Saved data entries
§ §
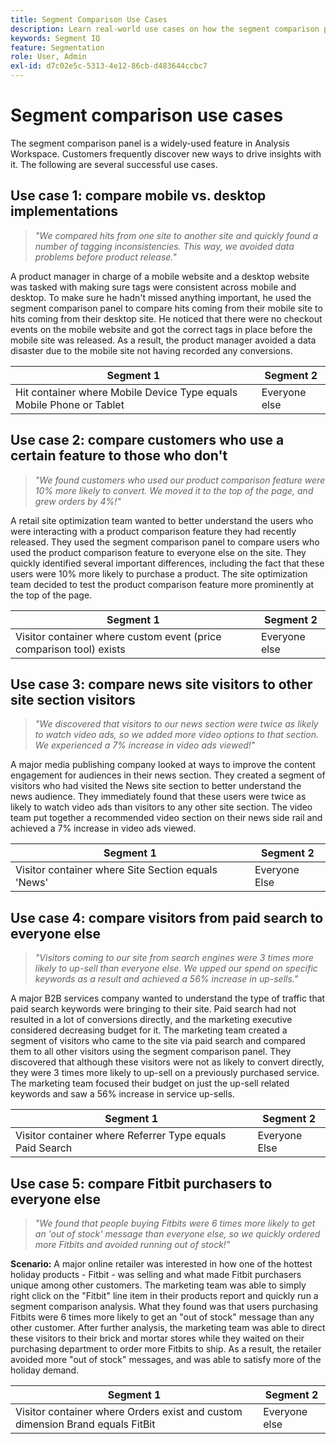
 ```yaml
---
title: Segment Comparison Use Cases
description: Learn real-world use cases on how the segment comparison panel can be used to gain insight into marketing strategy.
keywords: Segment IQ
feature: Segmentation
role: User, Admin
exl-id: d7c02e5c-5313-4e12-86cb-d483644ccbc7
---
```

# Segment comparison use cases

The segment comparison panel is a widely-used feature in Analysis Workspace. Customers frequently discover new ways to drive insights with it. The following are several successful use cases.

## Use case 1: compare mobile vs. desktop implementations

> *"We compared hits from one site to another site and quickly found a number of tagging inconsistencies. This way, we avoided data problems before product release."*

A product manager in charge of a mobile website and a desktop website was tasked with making sure tags were consistent across mobile and desktop. To make sure he hadn't missed anything important, he used the segment comparison panel to compare hits coming from their mobile site to hits coming from their desktop site. He noticed that there were no checkout events on the mobile website and got the correct tags in place before the mobile site was released. As a result, the product manager avoided a data disaster due to the mobile site not having recorded any conversions.

| Segment 1 | Segment 2 |
|--- |--- |
| Hit container where Mobile Device Type equals Mobile Phone or Tablet | Everyone else |

## Use case 2: compare customers who use a certain feature to those who don't

> *"We found customers who used our product comparison feature were 10% more likely to convert. We moved it to the top of the page, and grew orders by 4%!"*

A retail site optimization team wanted to better understand the users who were interacting with a product comparison feature they had recently released. They used the segment comparison panel to compare users who used the product comparison feature to everyone else on the site. They quickly identified several important differences, including the fact that these users were 10% more likely to purchase a product. The site optimization team decided to test the product comparison feature more prominently at the top of the page.

| Segment 1 | Segment 2 |
|--- |--- |
| Visitor container where custom event (price comparison tool) exists | Everyone else |

## Use case 3: compare news site visitors to other site section visitors

> *"We discovered that visitors to our news section were twice as likely to watch video ads, so we added more video options to that section. We experienced a 7% increase in video ads viewed!"*

A major media publishing company looked at ways to improve the content engagement for audiences in their news section. They created a segment of visitors who had visited the News site section to better understand the news audience. They immediately found that these users were twice as likely to watch video ads than visitors to any other site section. The video team put together a recommended video section on their news side rail and achieved a 7% increase in video ads viewed.

| Segment 1 | Segment 2 |
|--- |--- |
| Visitor container where Site Section equals 'News' | Everyone Else |

## Use case 4: compare visitors from paid search to everyone else

> *"Visitors coming to our site from search engines were 3 times more likely to up-sell than everyone else. We upped our spend on specific keywords as a result and achieved a 56% increase in up-sells."*

A major B2B services company wanted to understand the type of traffic that paid search keywords were bringing to their site. Paid search had not resulted in a lot of conversions directly, and the marketing executive considered decreasing budget for it. The marketing team created a segment of visitors who came to the site via paid search and compared them to all other visitors using the segment comparison panel. They discovered that although these visitors were not as likely to convert directly, they were 3 times more likely to up-sell on a previously purchased service. The marketing team focused their budget on just the up-sell related keywords and saw a 56% increase in service up-sells.

| Segment 1 | Segment 2 |
|--- |--- |
| Visitor container where Referrer Type equals Paid Search | Everyone Else |

## Use case 5: compare Fitbit purchasers to everyone else

> *"We found that people buying Fitbits were 6 times more likely to get an 'out of stock' message than everyone else, so we quickly ordered more Fitbits and avoided running out of stock!"*

**Scenario:** A major online retailer was interested in how one of the hottest holiday products - Fitbit - was selling and what made Fitbit purchasers unique among other customers. The marketing team was able to simply right click on the "Fitbit" line item in their products report and quickly run a segment comparison analysis. What they found was that users purchasing Fitbits were 6 times more likely to get an "out of stock" message than any other customer. After further analysis, the marketing team was able to direct these visitors to their brick and mortar stores while they waited on their purchasing department to order more Fitbits to ship. As a result, the retailer avoided more "out of stock" messages, and was able to satisfy more of the holiday demand.

| Segment 1 | Segment 2 |
|--- |--- |
| Visitor container where Orders exist and custom dimension Brand equals FitBit | Everyone else |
§ §
**Activity**
In the data above, tally the lines holding "hits" and answer with the figure only.

**Solution**
2